Le 10/11/2021 à 12h59

Tous les experts financiers vous le diront: ce n'est pas tant le montant de la dette qui peut inquiéter, mais plutôt la capacité à la rembourser. Sur ce dernier point, le Royaume a encore bien de la marge. Il n'empêche que le montant de la dette publique du Trésor a de quoi donner des sueurs froides: 856 milliards de dirhams, à fin juin dernier. Rien que sur les six premiers mois de l'année, cet encours a progressé de 23,3 milliards, soit quasiment le montant de l'ensemble des tirages nets réalisés en 2019.

Et encore, ce niveau de levées reste modéré par rapport à ce qui a été observé durant l'année écoulée. Les effets de la pandémie du Coronavirus n'ont laissé d'autres choix au gouvernement que de s'endetter à tour de bras. La dette publique du Trésor a bondi de 11,4%, durant l'année 2020, soit le taux de progression le plus important jamais réalisé depuis 2013. Mais surtout les 85 milliards de tirages additionnels enregistrés représentent quasiment le même montant de l'ensemble des levées réalisées entre 2017 et 2019.

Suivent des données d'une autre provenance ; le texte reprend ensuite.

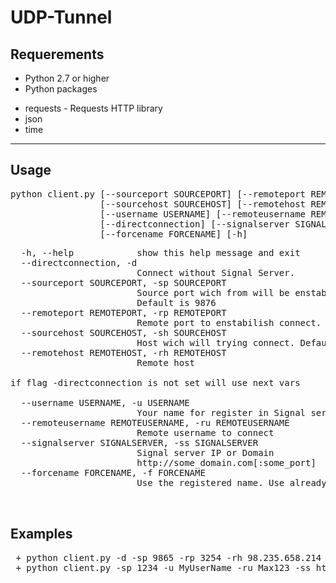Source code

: # UDP-Tunnel

## Requerements
+ Python 2.7 or higher
+ Python packages
 * requests - Requests HTTP library
 * json
 * time
 
 ---
 
## Usage
 <pre>python client.py [--sourceport SOURCEPORT] [--remoteport REMOTEPORT]
                 [--sourcehost SOURCEHOST] [--remotehost REMOTEHOST]
                 [--username USERNAME] [--remoteusername REMOTEUSERNAME]
                 [--directconnection] [--signalserver SIGNALSERVER]
                 [--forcename FORCENAME] [-h]
</pre>
  <pre>
  -h, --help            show this help message and exit
  --directconnection, -d
                        Connect without Signal Server.
  --sourceport SOURCEPORT, -sp SOURCEPORT
                        Source port wich from will be enstabilish connect.
                        Default is 9876
  --remoteport REMOTEPORT, -rp REMOTEPORT
                        Remote port to enstabilish connect. Default is 9876
  --sourcehost SOURCEHOST, -sh SOURCEHOST
                        Host wich will trying connect. Default is 0.0.0.0
  --remotehost REMOTEHOST, -rh REMOTEHOST
                        Remote host

if flag -directconnection is not set will use next vars

  --username USERNAME, -u USERNAME
                        Your name for register in Signal server
  --remoteusername REMOTEUSERNAME, -ru REMOTEUSERNAME
                        Remote username to connect
  --signalserver SIGNALSERVER, -ss SIGNALSERVER
                        Signal server IP or Domain
                        http://some_domain.com[:some_port]
  --forcename FORCENAME, -f FORCENAME
                        Use the registered name. Use already existing name

  </pre>
  
 ## Examples
 
<pre>
 + python client.py -d -sp 9865 -rp 3254 -rh 98.235.658.214
 + python client.py -sp 1234 -u MyUserName -ru Max123 -ss http://domain.com:8052 
</pre>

Devises toutes!Car si le Royaume a relativement levé le pied sur l'endettement entre 2017 et 2018, il a fini par pleinement utiliser son effet de levier pour se financer en devises, de manière à monnayer ses positions sur les marchés internationaux. En plus de l'utilisation de la Ligne de précaution de liquidité (LPL) de 3 milliards de dollars, souscrite auprès du Fonds monétaire international (FMI), plusieurs levées de fonds ont été opérées, que ce soit sur les marchés financiers ou auprès d'organismes internationaux.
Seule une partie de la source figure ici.